EXERCISE BRIEF | In the entries below, every line that contains "itemize" must be located and copied.

DATA SUPPLIED START

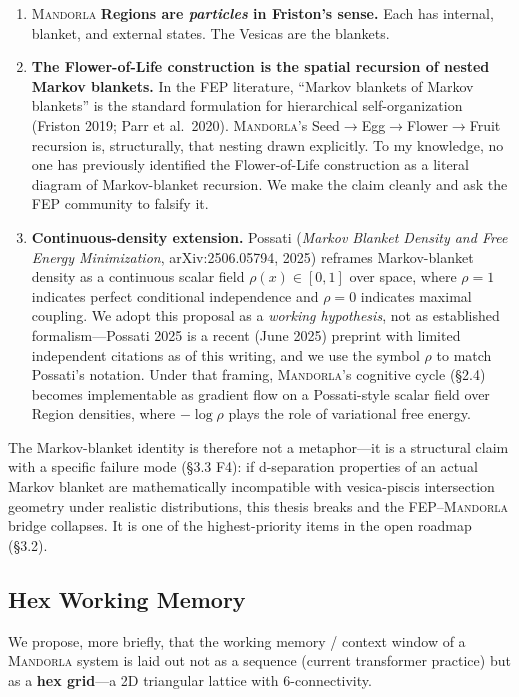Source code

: \documentclass[11pt,a4paper]{article}
\begin{document}
\begin{enumerate}[leftmargin=*]
  \item \textsc{Mandorla} \textbf{Regions are \emph{particles} in Friston's sense.} Each has internal, blanket, and external states. The Vesicas are the blankets.
  \item \textbf{The Flower-of-Life construction is the spatial recursion of nested Markov blankets.} In the FEP literature, ``Markov blankets of Markov blankets'' is the standard formulation for hierarchical self-organization (Friston 2019; Parr et al.\ 2020). \textsc{Mandorla}'s Seed$\rightarrow$Egg$\rightarrow$Flower$\rightarrow$Fruit recursion is, structurally, that nesting drawn explicitly. To my knowledge, no one has previously identified the Flower-of-Life construction as a literal diagram of Markov-blanket recursion. We make the claim cleanly and ask the FEP community to falsify it.
  \item \textbf{Continuous-density extension.} Possati (\emph{Markov Blanket Density and Free Energy Minimization}, arXiv:2506.05794, 2025) reframes Markov-blanket density as a continuous scalar field $\rho(x) \in [0, 1]$ over space, where $\rho = 1$ indicates perfect conditional independence and $\rho = 0$ indicates maximal coupling. We adopt this proposal as a \emph{working hypothesis}, not as established formalism---Possati 2025 is a recent (June 2025) preprint with limited independent citations as of this writing, and we use the symbol $\rho$ to match Possati's notation. Under that framing, \textsc{Mandorla}'s cognitive cycle (\S 2.4) becomes implementable as gradient flow on a Possati-style scalar field over Region densities, where $-\log \rho$ plays the role of variational free energy.
\end{enumerate}

The Markov-blanket identity is therefore not a metaphor---it is a structural claim with a specific failure mode (\S 3.3 F4): if d-separation properties of an actual Markov blanket are mathematically incompatible with vesica-piscis intersection geometry under realistic distributions, this thesis breaks and the FEP--\textsc{Mandorla} bridge collapses. It is one of the highest-priority items in the open roadmap (\S 3.2).

\subsection{Hex Working Memory}

We propose, more briefly, that the working memory / context window of a \textsc{Mandorla} system is laid out not as a sequence (current transformer practice) but as a \textbf{hex grid}---a 2D triangular lattice with 6-connectivity.
\end{document}
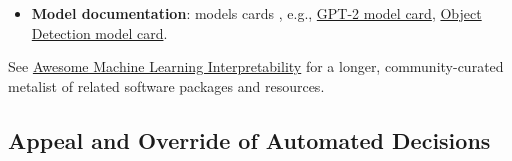 \documentclass[information,article,submit,moreauthors,pdftex]{definitions/mdpi}
\begin{document}
\begin{itemize}[leftmargin=*,labelsep=5.8mm]
\item \textbf{Model documentation}: models cards \cite{model_cards}, e.g.,  \href{https://github.com/openai/gpt-2/blob/master/model_card.md}{GPT-2 model card}, \href{https://modelcards.withgoogle.com/object-detection}{Object Detection model card}. 

\end{itemize}

\noindent See \href{https://github.com/jphall663/awesome-machine-learning-interpretability}{Awesome Machine Learning Interpretability} for a longer, community-curated metalist of related software packages and resources. 

\subsection{Appeal and Override of Automated Decisions}
\end{document}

DATA SUPPLIED END

TASK RESULT |
\begin{itemize}[leftmargin=*,labelsep=5.8mm]
\end{itemize}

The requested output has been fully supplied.